**Task goal**
Within the material below, count each line holding the string "tags" and return the total alone.

**Provided records**
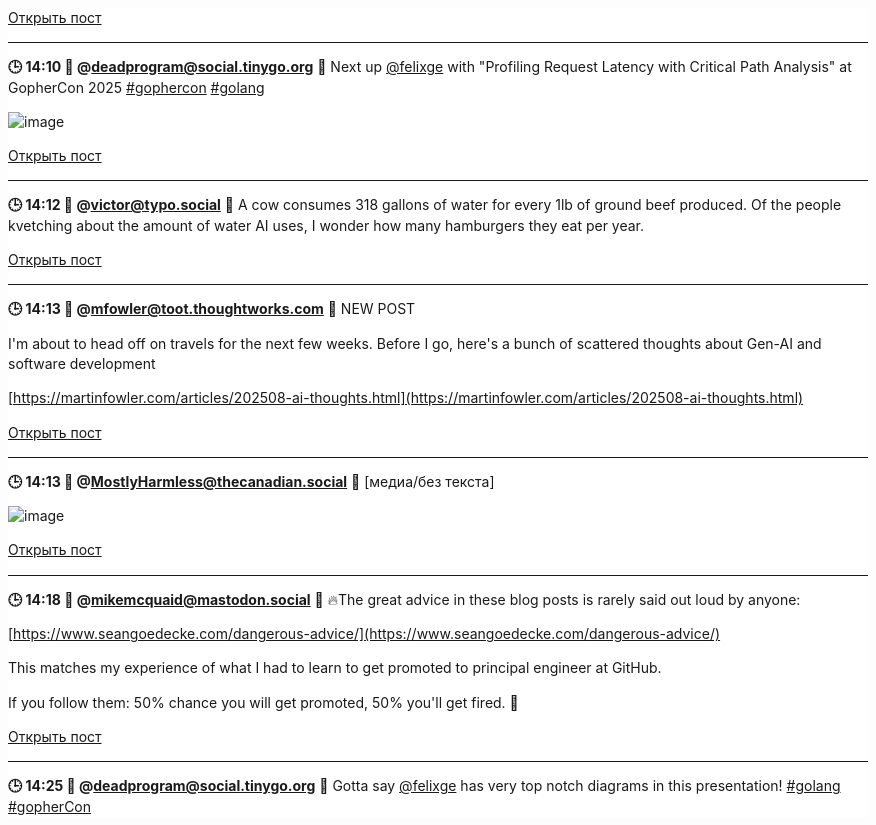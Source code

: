 [Открыть пост](https://mastodon.social/@djangonews/115106749051007368)

----
**🕒 14:10 👤 @deadprogram@social.tinygo.org**
💬 Next up [@felixge](https://home.social/@felixge)  with "Profiling Request Latency with Critical Path Analysis" at GopherCon 2025 [#gophercon](https://social.tinygo.org/tags/gophercon) [#golang](https://social.tinygo.org/tags/golang)

![image](https://cdn.fosstodon.org/cache/media_attachments/files/115/106/788/931/848/647/original/cddb6a72a27f1341.jpg)

[Открыть пост](https://social.tinygo.org/@deadprogram/115106788665436610)

----
**🕒 14:12 👤 @victor@typo.social**
💬 A cow consumes 318 gallons of water for every 1lb of ground beef produced. Of the people kvetching about the amount of water AI uses, I wonder how many hamburgers they eat per year.

[Открыть пост](https://typo.social/@victor/115106799175647745)

----
**🕒 14:13 👤 @mfowler@toot.thoughtworks.com**
💬 NEW POST

I'm about to head off on travels for the next few weeks. Before I go, here's a bunch of scattered thoughts about Gen-AI and software development

[https://martinfowler.com/articles/202508-ai-thoughts.html](https://martinfowler.com/articles/202508-ai-thoughts.html)

[Открыть пост](https://toot.thoughtworks.com/@mfowler/115106801661809137)

----
**🕒 14:13 👤 @MostlyHarmless@thecanadian.social**
💬 [медиа/без текста]

![image](https://cdn.fosstodon.org/cache/media_attachments/files/115/106/803/648/254/766/original/0031d13c6a056ab1.jpg)

[Открыть пост](https://thecanadian.social/@MostlyHarmless/115106803027381833)

----
**🕒 14:18 👤 @mikemcquaid@mastodon.social**
💬 🔥The great advice in these blog posts is rarely said out loud by anyone: 

[https://www.seangoedecke.com/dangerous-advice/](https://www.seangoedecke.com/dangerous-advice/)

This matches my experience of what I had to learn to get promoted to principal engineer at GitHub. 

If you follow them: 50% chance you will get promoted, 50% you'll get fired. 🎲

[Открыть пост](https://mastodon.social/@mikemcquaid/115106822117580927)

----
**🕒 14:25 👤 @deadprogram@social.tinygo.org**
💬 Gotta say [@felixge](https://home.social/@felixge) has very top notch diagrams in this presentation! [#golang](https://social.tinygo.org/tags/golang) [#gopherCon](https://social.tinygo.org/tags/gopherCon)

**Output of the task**
2